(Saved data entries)
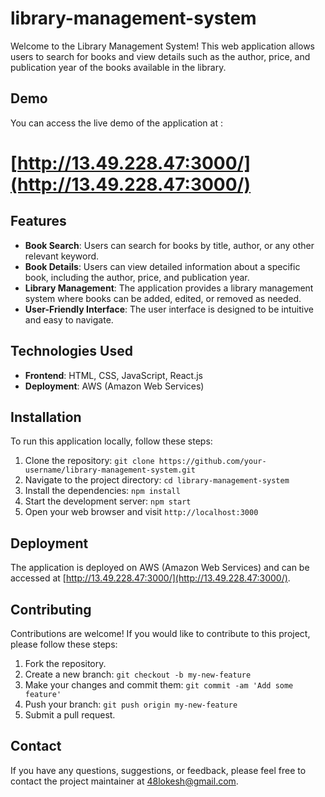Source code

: # library-management-system

Welcome to the Library Management System! This web application allows users to search for books and view details such as the author, price, and publication year of the books available in the library.

## Demo

You can access the live demo of the application at :
# [http://13.49.228.47:3000/](http://13.49.228.47:3000/)

## Features

- **Book Search**: Users can search for books by title, author, or any other relevant keyword.
- **Book Details**: Users can view detailed information about a specific book, including the author, price, and publication year.
- **Library Management**: The application provides a library management system where books can be added, edited, or removed as needed.
- **User-Friendly Interface**: The user interface is designed to be intuitive and easy to navigate.

## Technologies Used

- **Frontend**: HTML, CSS, JavaScript, React.js
- **Deployment**: AWS (Amazon Web Services)

## Installation

To run this application locally, follow these steps:

1. Clone the repository: `git clone https://github.com/your-username/library-management-system.git`
2. Navigate to the project directory: `cd library-management-system`
3. Install the dependencies: `npm install`
4. Start the development server: `npm start`
5. Open your web browser and visit `http://localhost:3000`

## Deployment

The application is deployed on AWS (Amazon Web Services) and can be accessed at [http://13.49.228.47:3000/](http://13.49.228.47:3000/).

## Contributing

Contributions are welcome! If you would like to contribute to this project, please follow these steps:

1. Fork the repository.
2. Create a new branch: `git checkout -b my-new-feature`
3. Make your changes and commit them: `git commit -am 'Add some feature'`
4. Push your branch: `git push origin my-new-feature`
5. Submit a pull request.

## Contact

If you have any questions, suggestions, or feedback, please feel free to contact the project maintainer at [48lokesh@gmail.com](mailto:48lokesh@gmail.com.com).

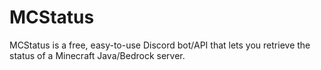 # MCStatus
MCStatus is a free, easy-to-use Discord bot/API that lets you retrieve the status of a Minecraft Java/Bedrock server.
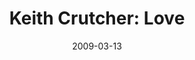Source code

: ---
layout: media
category: media
title: "Keith Crutcher: Love"
date: 2009-03-13
description: "Keith Crutcher discusses the meaning and implications of love."
video: "https://s3.amazonaws.com/crossroadsvideomessages/keith-w4.mp4"
video-poster: "http://s3.amazonaws.com/crossroads-media/images/legacy/content/keith-w4-still.jpg"
---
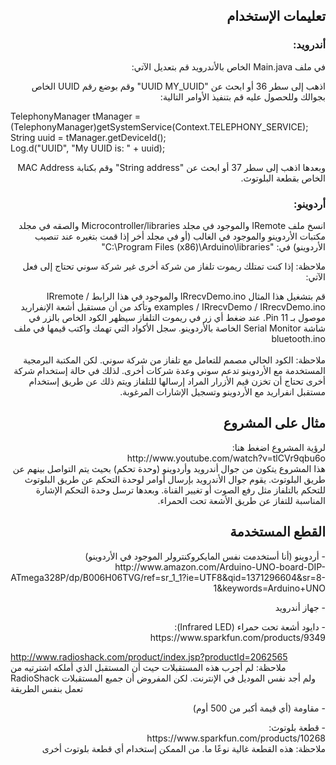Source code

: <h2 dir="RTL">تعليمات الإستخدام</h3>
<h3 dir="RTL">أندرويد:</h3>
<p dir="RTL"> في﻿ ملف Main.java الخاص بالأندرويد قم بتعديل الآتي:</p>
 
<p dir="RTL">
اذهب إلى سطر 36 أو ابحث عن "UUID MY_UUID" وقم بوضع رقم UUID الخاص بجوالك وللحصول عليه قم بتنفيذ الأوامر التالية:
</p>
<p>
TelephonyManager tManager = (TelephonyManager)getSystemService(Context.TELEPHONY_SERVICE);
<br>
String uuid = tManager.getDeviceId();
<br>
Log.d("UUID", "My UUID is: " + uuid);
</p>
<p dir="RTL">
وبعدها اذهب إلى سطر 37 أو ابحث عن "String address" وقم بكتابة MAC Address الخاص بقطعة البلوتوث.
</p>
<h3 dir="RTL">أردوينو:</h3>
<p dir="RTL">
<p dir="RTL">انسخ ملف IRemote والموجود في مجلد Microcontroller/libraries والصقه في مجلد مكتبات الأردوينو والموجود في الغالب (أو في مجلد أخر إذا قمت بتغيره عند تنصيب الأردوينو) في: "C:\Program Files (x86)\Arduino\libraries"
</p>
<p dir="RTL">ملاحظة: إذا كنت تمتلك ريموت تلفاز من شركة أخرى غير شركة سوني تحتاج إلى فعل الآتي:<p>
<p dir="RTL">قم بتشغيل هذا المثال IRrecvDemo.ino والموجود في هذا الرابط IRremote / examples / IRrecvDemo / IRrecvDemo.ino وتأكد من أن مستقبل أشعة الإنفراريد موصول بـ Pin 11. عند ضغط أي زر في ريموت التلفاز سيظهر الكود الخاص بالزر في شاشة Serial Monitor الخاصة بالأردوينو. سجل الأكواد التي تهمك واكتب قيمها في ملف bluetooth.ino

<br>
<br>
ملاحظة: الكود الحالي مصمم للتعامل مع تلفاز من شركة سوني. 
لكن المكتبة البرمجية المستخدمة مع الأردوينو تدعم سوني وعدة شركات 
أخرى. لذلك في حالة إستخدام شركة أخرى تحتاج أن تخزن قيم الأزرار
المراد إرسالها للتلفاز ويتم ذلك عن طريق إستخدام مستقبل انفراريد مع 
الأردوينو وتسجيل الإشارات المرغوبة.
</p>

<h2 dir="RTL">مثال على المشروع</h3>
<p dir="RTL">
لرؤية المشروع اضغط هنا: 
<br>
http://www.youtube.com/watch?v=tlCVr9qbu6o
<br>
هذا المشروع يتكون من جوال أندرويد وأردوينو (وحدة تحكم) بحيث يتم التواصل بينهم عن طريق البلوتوث. يقوم جوال
الأندرويد بإرسال أوامر لوحدة التحكم عن طريق البلوتوث للتحكم بالتلفاز مثل رفع الصوت أو تغيير القناة. وبعدها ترسل 
وحدة التحكم الإشارة المناسبة للتفاز عن طريق الأشعة تحت الحمراء.
</p>

<h2 dir="RTL">القطع المستخدمة</h3>
<p dir="RTL">
- أردوينو (أنا أستخدمت نفس المايكروكنترولر الموجود في الأردوينو)
<br>
http://www.amazon.com/Arduino-UNO-board-DIP-ATmega328P/dp/B006H06TVG/ref=sr_1_1?ie=UTF8&qid=1371296604&sr=8-1&keywords=Arduino+UNO
</p>
<p dir="RTL">
- جهاز أندرويد 
</p>

<p dir="RTL">
- دايود أشعة تحت حمراء (Infrared LED):
<br>
https://www.sparkfun.com/products/9349
<br>

http://www.radioshack.com/product/index.jsp?productId=2062565
<br>
ملاحظة: لم أجرب هذه المستقبلات حيث أن المستقبل الذي أملكه اشترتيه من 
RadioShack ولم أجد نفس الموديل في الإنترنت. لكن المفروض أن جميع المستقبلات تعمل بنفس الطريقة
</p>

<p dir="RTL">
- مقاومة (أي قيمة أكبر من 500 أوم)
</p>

<p dir="RTL">
- قطعة بلوتوث:
<br>
https://www.sparkfun.com/products/10268
<br>
ملاحظة: هذه القطعة غالية نوعًا ما. من الممكن إستخدام أي قطعة بلوتوث أخرى
</p>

- **AIM OF THE EXERCISE**: Total the lines of the data that include the word "ريموت", and give that total as the sole response.

- **RESULT BELOW**: 2